One message says: “Mount Washington: Bobolink robinson fatboy boddice bibulous peguan.” And one more from Mobile says: “Godfather bedbug freefarm dimension.”
The man doesn't even laugh. He translates (the parentheses are mine): 30.18 (barometer), plus 18 (temperature), west 16 (wind), snowing all night, plus oh two (change in pressure since yesterday), 18 (dewpoint), min. 18 (minimum temperature, 36 (maximum temperature), got it Mr. Brooks?” And so on and on. The code is not for secrecy, but to save telegraph tolls.
The men around the room have maps all alike. But each puts down a different thing. One records only wind on his map, another only temperature, another only the barometer. The Army and Navy each has a man there, too, filling in maps.

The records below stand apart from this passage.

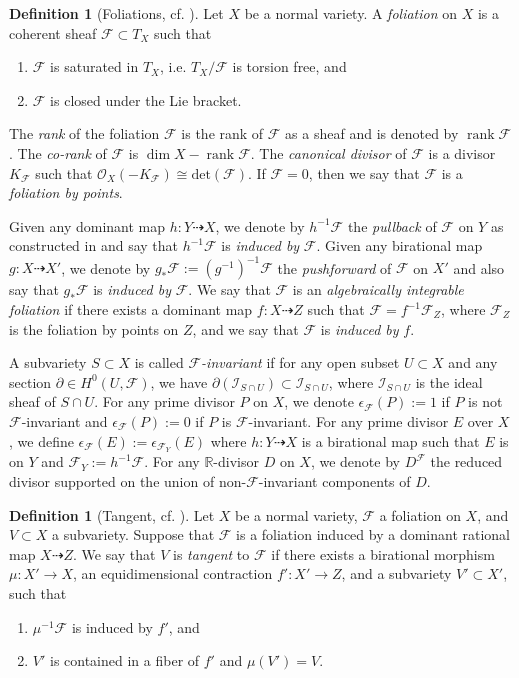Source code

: \documentclass[11pt]{amsart}
\numberwithin{equation}{section}
\newcommand{\Rr}{\mathbb{R}}
\newcommand{\rk}{\operatorname{rank}}
\newcommand{\Ff}{\mathcal{F}}
\theoremstyle{definition}
\newtheorem{defn}[thm]{Definition}
\theoremstyle{definition}
\theoremstyle{definition}
\begin{document}
\begin{defn}[Foliations, {cf. \cite{ACSS21,CS21}}]\label{defn: foliation}
Let $X$ be a normal variety. A \emph{foliation} on $X$ is a coherent sheaf $\Ff\subset T_X$ such that
\begin{enumerate}
    \item $\Ff$ is saturated in $T_X$, i.e. $T_X/\Ff$ is torsion free, and
    \item $\Ff$ is closed under the Lie bracket.
\end{enumerate}
The \emph{rank} of the foliation $\Ff$ is the rank of $\Ff$ as a sheaf and is denoted by $\rk\Ff$. The \emph{co-rank} of $\Ff$ is $\dim X-\rk\Ff$. The \emph{canonical divisor} of $\Ff$ is a divisor $K_\Ff$ such that $\mathcal{O}_X(-K_{\mathcal{F}})\cong\mathrm{det}(\Ff)$. If $\Ff=0$, then we say that $\Ff$ is a \emph{foliation by points}.

Given any dominant map $h: Y\dashrightarrow X$, we denote by $h^{-1}\Ff$ the \emph{pullback} of $\Ff$ on $Y$ as constructed in \cite[3.2]{Dru21} and say that $h^{-1}\Ff$ is \emph{induced by} $\Ff$. Given any birational map $g: X\dashrightarrow X'$, we denote by $g_*\Ff:=(g^{-1})^{-1}\Ff$ the \emph{pushforward} of $\Ff$ on $X'$ and also say that $g_*\Ff$ is \emph{induced by} $\Ff$. We say that $\Ff$ is an \emph{algebraically integrable foliation} if there exists a dominant map $f: X\dashrightarrow Z$ such that $\Ff=f^{-1}\Ff_Z$, where $\Ff_Z$ is the foliation by points on $Z$, and we say that $\Ff$ is \emph{induced by} $f$.

A subvariety $S\subset X$ is called \emph{$\Ff$-invariant} if for any open subset $U\subset X$ and any section $\partial\in H^0(U,\Ff)$, we have $\partial(\mathcal{I}_{S\cap U})\subset \mathcal{I}_{S\cap U}$, 
where $\mathcal{I}_{S\cap U}$ is the ideal sheaf of $S\cap U$.  For any prime divisor $P$ on $X$, we denote $\epsilon_{\Ff}(P):=1$ if $P$ is not $\Ff$-invariant and $\epsilon_{\Ff}(P):=0$ if $P$ is $\Ff$-invariant. For any prime divisor $E$ over $X$, we define $\epsilon_{\Ff}(E):=\epsilon_{\Ff_Y}(E)$ where $h: Y\dashrightarrow X$ is a birational map such that $E$ is on $Y$ and $\Ff_Y:=h^{-1}\Ff$. For any $\Rr$-divisor $D$ on $X$, we denote by $D^{\Ff}$ the reduced divisor supported on the union of non-$\Ff$-invariant components of $D$.
\end{defn}

\begin{defn}[Tangent, {cf. \cite[Section 3.4]{ACSS21}}]\label{defn: tangent to foliation}
 Let $X$ be a normal variety, $\Ff$ a foliation on $X$, and $V\subset X$ a subvariety. Suppose that $\Ff$ is a foliation induced by a dominant rational map $X\dashrightarrow Z$. We say that $V$ is \emph{tangent} to $\Ff$ if there exists a birational morphism $\mu: X'\rightarrow X$, an equidimensional contraction $f': X'\rightarrow Z$, and a subvariety $V'\subset X'$, such that
    \begin{enumerate}
    \item $\mu^{-1}\Ff$ is induced by $f'$, and
        \item $V'$ is contained in a fiber of $f'$ and $\mu(V')=V$.
    \end{enumerate}
\end{defn}
\end{document}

This starts at 8:05 every morning. At 8:30 Forecaster Charles L. Mitchell drives up, parks his car, and goes into his private office. Twenty years a forecaster, five in Chicago, 15 here. And still he learns new things every day.
He takes off his coat, slips on a black alpaca office coat. Then he drinks a glass of ice water. It has been ordered at his desk every morning for 10 years. Joe, the colored boy, always has it waiting for him.
Then Forecaster Mitchell strolls out into the big room where the shouting is going on. He glances over shoulders at maps. He walks around; studies. Then he settles down to one map, shares it with another fellow, and starts drawing lines with red and blue pencils. The man with the voice, his name is Charles Comstock, is still talking. He says:
“Now we hear from ships. And have we got ships! Here are some very fine ships.” He reads off where they are, and what they have radioed about the weather. Then some more cities. Then ships again.
“Here are some boats,” he says, “not quite the caliber of those we have first had. But very nice boats nevertheless.”
And he reads them off. “Here’s a newcomer,” he says, “the S.S. Tamahan (He spells it out.) Let’s see what his weather is.”
Comstock is very good. His voice is deep and clear; his delivery is easy to catch, he talks swiftly and crisply. And he puts in enough extemporaneous aside-talk to keep everybody from going crazy with repetition.
The reports begin to dwindle off around 9:15. Comstock waits for one batch to come from the wire room. Everybody lights a cigarette, and relaxes. Everybody but Forecaster Mitchell. He is deep in study. He puzzles long over the reports (on a separate table) from the airplane observers.
There are 22 scattered over the country. Only nine reported today. They are missing just where he needs them. Weather was bad for some of them, The plane at Dayton has a dead battery. Shreveport cracked up taking off. He has to do the best he can without these upper-air reports.
Mitchell sits on a high stool, looking at his map. Without raising his head he starts talking: “Ohio, slightly warmer, small rain in southwestern section.”
A man with a typewriter types it, reads it back to him. A duplicate is written on carbon to the telegraph operator who has come up from below. The instrument clicks, very lightly. You can hardly hear it. And in a few minutes Ohio knows what its weather will be for tonight.
Mitchell talks on, as if to himself. The typist takes it all down. In 10 minutes the whole country has been covered. The men drift out with their maps, for further study and assembly, and Mitchell goes back to his office.